Segment Open

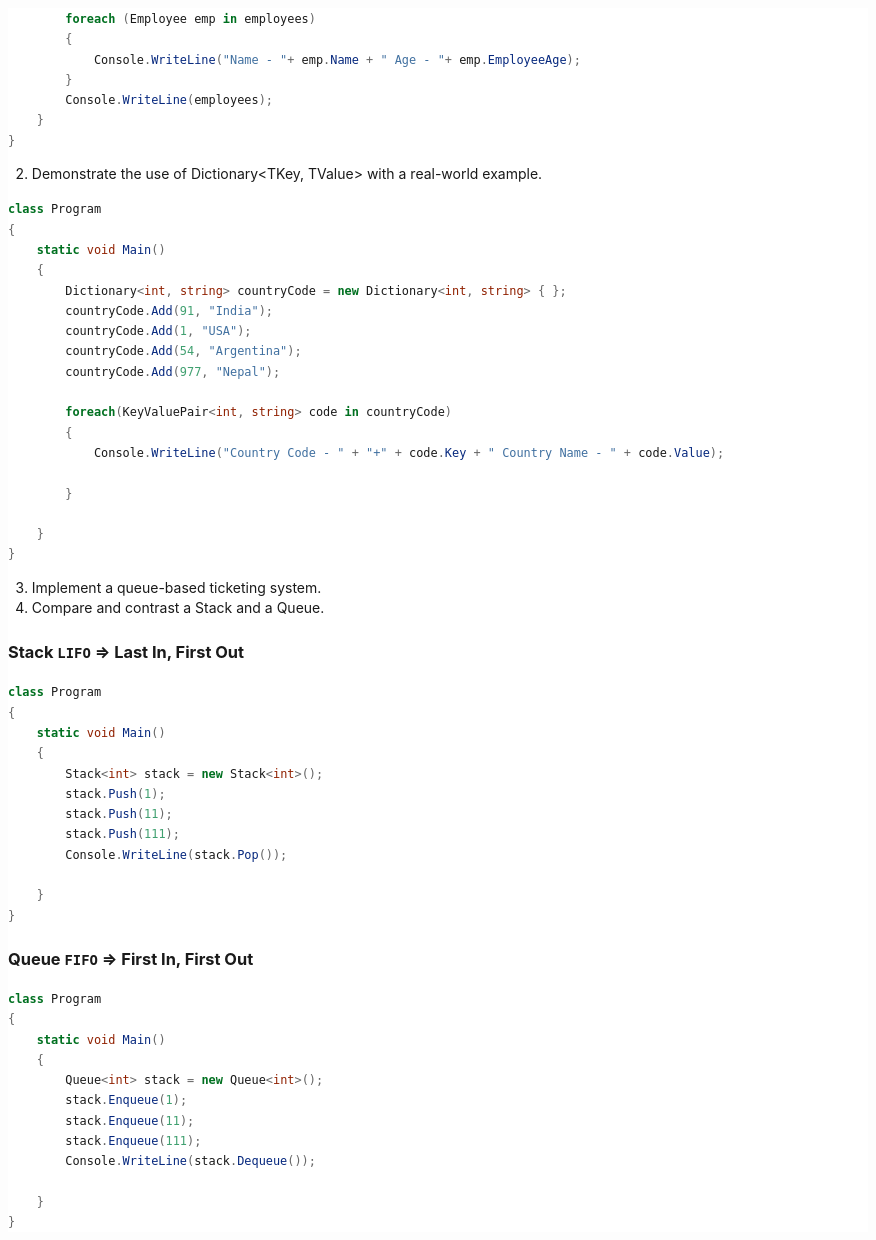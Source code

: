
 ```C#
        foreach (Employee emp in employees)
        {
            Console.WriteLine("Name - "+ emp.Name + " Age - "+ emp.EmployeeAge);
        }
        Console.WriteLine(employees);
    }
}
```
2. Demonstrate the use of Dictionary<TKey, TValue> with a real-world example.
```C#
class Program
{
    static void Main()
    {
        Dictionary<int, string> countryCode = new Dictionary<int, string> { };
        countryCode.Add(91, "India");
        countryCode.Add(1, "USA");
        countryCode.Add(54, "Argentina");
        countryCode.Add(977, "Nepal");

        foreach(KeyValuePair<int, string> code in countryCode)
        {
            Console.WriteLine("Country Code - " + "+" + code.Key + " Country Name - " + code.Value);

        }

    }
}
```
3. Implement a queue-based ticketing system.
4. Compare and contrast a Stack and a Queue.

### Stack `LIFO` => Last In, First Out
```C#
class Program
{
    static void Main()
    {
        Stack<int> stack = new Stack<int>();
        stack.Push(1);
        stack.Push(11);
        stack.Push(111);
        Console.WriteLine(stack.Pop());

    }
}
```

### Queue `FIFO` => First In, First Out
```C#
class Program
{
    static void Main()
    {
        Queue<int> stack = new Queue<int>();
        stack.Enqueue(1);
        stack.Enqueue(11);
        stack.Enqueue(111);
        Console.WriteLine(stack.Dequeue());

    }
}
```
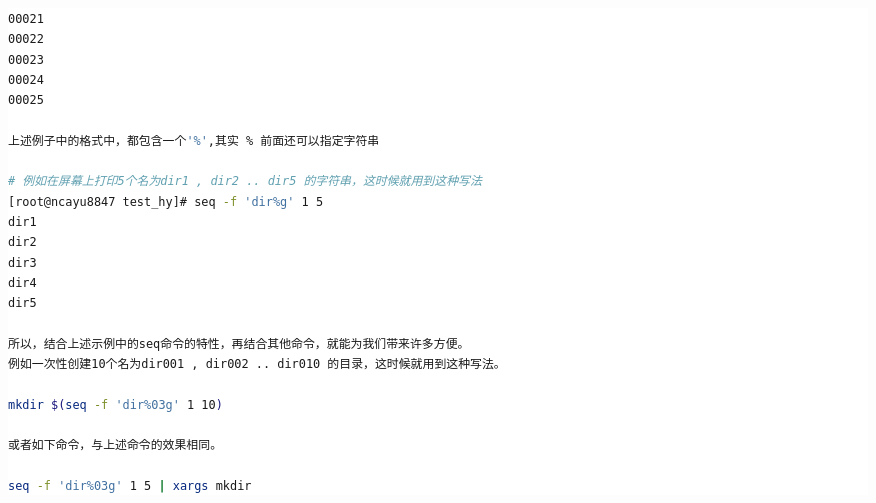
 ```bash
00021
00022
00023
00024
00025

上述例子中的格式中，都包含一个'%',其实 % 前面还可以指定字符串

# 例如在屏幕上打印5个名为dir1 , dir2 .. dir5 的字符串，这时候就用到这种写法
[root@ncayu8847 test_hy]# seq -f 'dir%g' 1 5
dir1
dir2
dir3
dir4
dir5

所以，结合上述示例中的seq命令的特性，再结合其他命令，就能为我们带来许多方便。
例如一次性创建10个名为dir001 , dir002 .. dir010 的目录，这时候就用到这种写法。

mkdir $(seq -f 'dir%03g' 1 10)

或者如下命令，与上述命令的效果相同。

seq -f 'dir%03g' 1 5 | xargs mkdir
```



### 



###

Segment Closed

#### HOW TO COMPLETE THIS TASK
Please return the records as they stand, word for word, with no pictures.

#### SOLUTION TO THE PROBLEM
Source code

:
 ```C#
        foreach (Employee emp in employees)
        {
            Console.WriteLine("Name - "+ emp.Name + " Age - "+ emp.EmployeeAge);
        }
        Console.WriteLine(employees);
    }
}
```
2. Demonstrate the use of Dictionary<TKey, TValue> with a real-world example.
```C#
class Program
{
    static void Main()
    {
        Dictionary<int, string> countryCode = new Dictionary<int, string> { };
        countryCode.Add(91, "India");
        countryCode.Add(1, "USA");
        countryCode.Add(54, "Argentina");
        countryCode.Add(977, "Nepal");

        foreach(KeyValuePair<int, string> code in countryCode)
        {
            Console.WriteLine("Country Code - " + "+" + code.Key + " Country Name - " + code.Value);

        }

    }
}
```
3. Implement a queue-based ticketing system.
4. Compare and contrast a Stack and a Queue.

### Stack `LIFO` => Last In, First Out
```C#
class Program
{
    static void Main()
    {
        Stack<int> stack = new Stack<int>();
        stack.Push(1);
        stack.Push(11);
        stack.Push(111);
        Console.WriteLine(stack.Pop());

    }
}
```

### Queue `FIFO` => First In, First Out
```C#
class Program
{
    static void Main()
    {
        Queue<int> stack = new Queue<int>();
        stack.Enqueue(1);
        stack.Enqueue(11);
        stack.Enqueue(111);
        Console.WriteLine(stack.Dequeue());

    }
}
```
 ```bash
00021
00022
00023
00024
00025

上述例子中的格式中，都包含一个'%',其实 % 前面还可以指定字符串

# 例如在屏幕上打印5个名为dir1 , dir2 .. dir5 的字符串，这时候就用到这种写法
[root@ncayu8847 test_hy]# seq -f 'dir%g' 1 5
dir1
dir2
dir3
dir4
dir5

所以，结合上述示例中的seq命令的特性，再结合其他命令，就能为我们带来许多方便。
例如一次性创建10个名为dir001 , dir002 .. dir010 的目录，这时候就用到这种写法。

mkdir $(seq -f 'dir%03g' 1 10)

或者如下命令，与上述命令的效果相同。

seq -f 'dir%03g' 1 5 | xargs mkdir
```



### 



###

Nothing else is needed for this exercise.